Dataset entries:
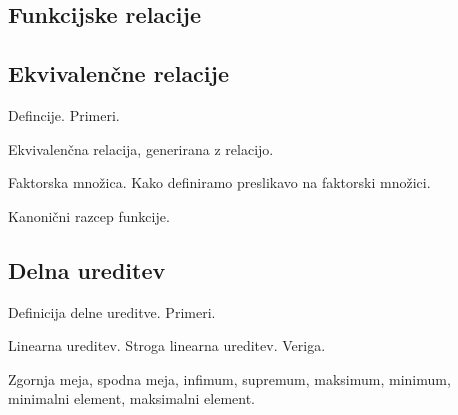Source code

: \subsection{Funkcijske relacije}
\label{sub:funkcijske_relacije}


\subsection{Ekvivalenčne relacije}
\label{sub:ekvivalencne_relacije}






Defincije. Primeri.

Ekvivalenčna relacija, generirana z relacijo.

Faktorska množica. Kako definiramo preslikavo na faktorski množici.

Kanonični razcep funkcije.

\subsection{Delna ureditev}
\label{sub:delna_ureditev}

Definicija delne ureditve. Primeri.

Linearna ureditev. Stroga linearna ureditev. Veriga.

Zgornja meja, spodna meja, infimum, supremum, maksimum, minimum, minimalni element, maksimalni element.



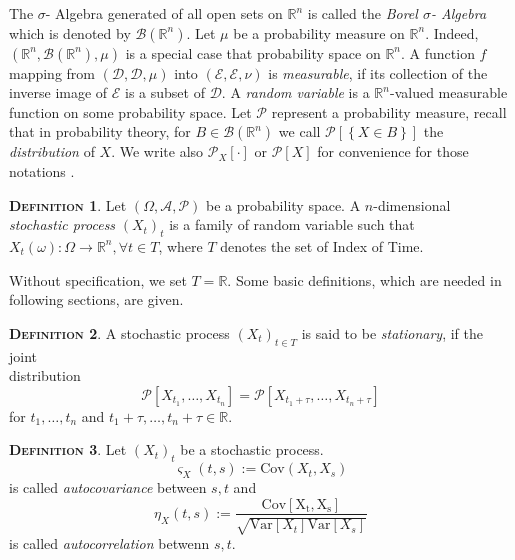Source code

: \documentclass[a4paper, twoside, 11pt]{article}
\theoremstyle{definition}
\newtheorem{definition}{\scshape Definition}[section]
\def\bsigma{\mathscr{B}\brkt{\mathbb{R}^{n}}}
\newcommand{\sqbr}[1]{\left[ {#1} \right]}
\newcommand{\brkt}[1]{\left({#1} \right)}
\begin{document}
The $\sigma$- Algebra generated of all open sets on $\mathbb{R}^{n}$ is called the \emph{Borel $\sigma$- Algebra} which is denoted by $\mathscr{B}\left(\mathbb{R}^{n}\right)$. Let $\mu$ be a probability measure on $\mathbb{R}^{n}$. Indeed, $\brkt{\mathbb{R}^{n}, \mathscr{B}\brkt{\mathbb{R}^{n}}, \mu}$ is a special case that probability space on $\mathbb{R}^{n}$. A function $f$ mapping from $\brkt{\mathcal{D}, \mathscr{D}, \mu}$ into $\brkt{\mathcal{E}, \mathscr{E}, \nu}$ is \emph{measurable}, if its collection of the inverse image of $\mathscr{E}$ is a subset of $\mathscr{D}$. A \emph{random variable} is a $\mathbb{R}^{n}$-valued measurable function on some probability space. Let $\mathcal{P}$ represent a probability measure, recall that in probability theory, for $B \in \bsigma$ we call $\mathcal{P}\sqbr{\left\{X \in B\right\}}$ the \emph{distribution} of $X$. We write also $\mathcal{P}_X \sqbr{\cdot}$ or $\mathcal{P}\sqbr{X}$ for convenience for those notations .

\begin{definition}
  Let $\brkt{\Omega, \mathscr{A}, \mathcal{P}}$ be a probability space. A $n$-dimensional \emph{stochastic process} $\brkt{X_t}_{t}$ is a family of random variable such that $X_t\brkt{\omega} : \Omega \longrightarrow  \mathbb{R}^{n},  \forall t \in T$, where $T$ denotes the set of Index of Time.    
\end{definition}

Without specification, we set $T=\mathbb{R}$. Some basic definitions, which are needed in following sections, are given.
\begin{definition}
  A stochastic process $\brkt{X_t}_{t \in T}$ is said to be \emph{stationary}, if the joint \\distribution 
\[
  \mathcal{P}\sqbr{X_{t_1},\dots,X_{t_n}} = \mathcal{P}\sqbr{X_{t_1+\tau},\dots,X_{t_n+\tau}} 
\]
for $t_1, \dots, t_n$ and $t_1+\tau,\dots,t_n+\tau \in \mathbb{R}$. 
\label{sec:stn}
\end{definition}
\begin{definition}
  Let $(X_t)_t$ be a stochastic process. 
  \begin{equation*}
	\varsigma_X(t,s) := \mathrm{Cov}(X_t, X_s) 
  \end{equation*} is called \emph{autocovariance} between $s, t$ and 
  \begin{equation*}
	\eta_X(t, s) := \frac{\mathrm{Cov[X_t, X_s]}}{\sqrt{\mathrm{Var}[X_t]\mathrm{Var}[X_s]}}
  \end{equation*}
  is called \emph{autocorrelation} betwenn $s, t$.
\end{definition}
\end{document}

---

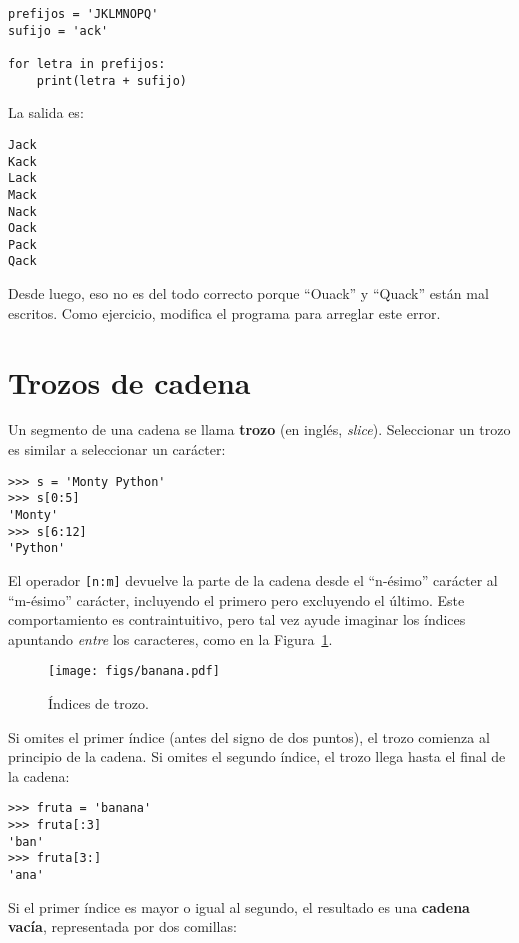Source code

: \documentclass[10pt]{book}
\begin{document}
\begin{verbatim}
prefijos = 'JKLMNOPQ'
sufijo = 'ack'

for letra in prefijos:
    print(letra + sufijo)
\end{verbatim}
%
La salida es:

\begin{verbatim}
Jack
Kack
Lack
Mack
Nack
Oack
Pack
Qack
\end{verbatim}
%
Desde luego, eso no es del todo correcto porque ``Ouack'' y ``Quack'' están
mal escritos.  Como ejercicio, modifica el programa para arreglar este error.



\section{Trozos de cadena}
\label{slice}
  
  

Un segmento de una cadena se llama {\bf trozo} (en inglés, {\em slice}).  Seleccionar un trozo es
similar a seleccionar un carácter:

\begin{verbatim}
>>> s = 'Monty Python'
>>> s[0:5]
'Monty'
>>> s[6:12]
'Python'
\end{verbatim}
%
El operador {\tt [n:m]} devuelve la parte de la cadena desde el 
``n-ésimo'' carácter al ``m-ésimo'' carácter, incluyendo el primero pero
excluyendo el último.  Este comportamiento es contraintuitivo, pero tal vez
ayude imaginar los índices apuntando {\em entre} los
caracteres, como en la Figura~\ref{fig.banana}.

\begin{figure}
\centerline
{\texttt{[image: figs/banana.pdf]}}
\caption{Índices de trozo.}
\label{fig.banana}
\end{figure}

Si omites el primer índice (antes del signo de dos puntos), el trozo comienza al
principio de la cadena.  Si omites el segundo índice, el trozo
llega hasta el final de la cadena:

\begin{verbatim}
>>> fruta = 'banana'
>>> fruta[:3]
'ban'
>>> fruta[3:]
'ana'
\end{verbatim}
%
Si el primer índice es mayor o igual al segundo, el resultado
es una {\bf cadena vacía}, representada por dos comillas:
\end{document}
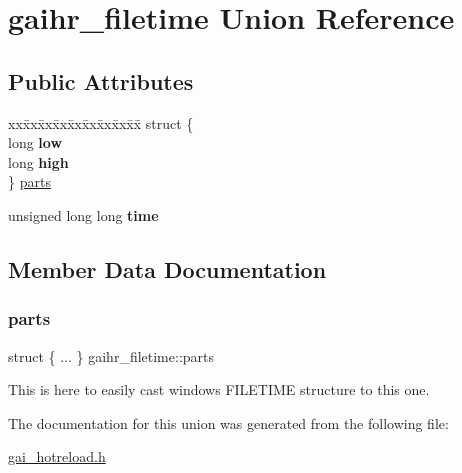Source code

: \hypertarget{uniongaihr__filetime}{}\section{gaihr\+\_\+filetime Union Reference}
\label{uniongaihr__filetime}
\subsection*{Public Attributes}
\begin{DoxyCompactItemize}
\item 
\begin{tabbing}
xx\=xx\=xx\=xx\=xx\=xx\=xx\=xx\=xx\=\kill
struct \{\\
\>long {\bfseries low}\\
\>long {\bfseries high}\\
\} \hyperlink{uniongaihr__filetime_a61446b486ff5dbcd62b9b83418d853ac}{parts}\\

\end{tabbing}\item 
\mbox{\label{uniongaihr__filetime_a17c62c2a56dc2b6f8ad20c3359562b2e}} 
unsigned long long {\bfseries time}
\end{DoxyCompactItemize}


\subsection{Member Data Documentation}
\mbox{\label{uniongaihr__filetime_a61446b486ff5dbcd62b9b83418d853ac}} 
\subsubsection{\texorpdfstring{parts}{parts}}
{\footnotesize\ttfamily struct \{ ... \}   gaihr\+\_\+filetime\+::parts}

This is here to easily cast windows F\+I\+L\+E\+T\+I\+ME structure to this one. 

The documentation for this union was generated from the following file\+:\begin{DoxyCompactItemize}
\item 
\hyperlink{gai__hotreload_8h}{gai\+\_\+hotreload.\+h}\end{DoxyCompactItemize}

> **Task to carry out**: Show all lines in the entries above where the word "equation" appears.

> **Written solution**:
  \begin{equation*}
  \end{equation*} is called \emph{autocovariance} between $s, t$ and 
  \begin{equation*}
  \end{equation*}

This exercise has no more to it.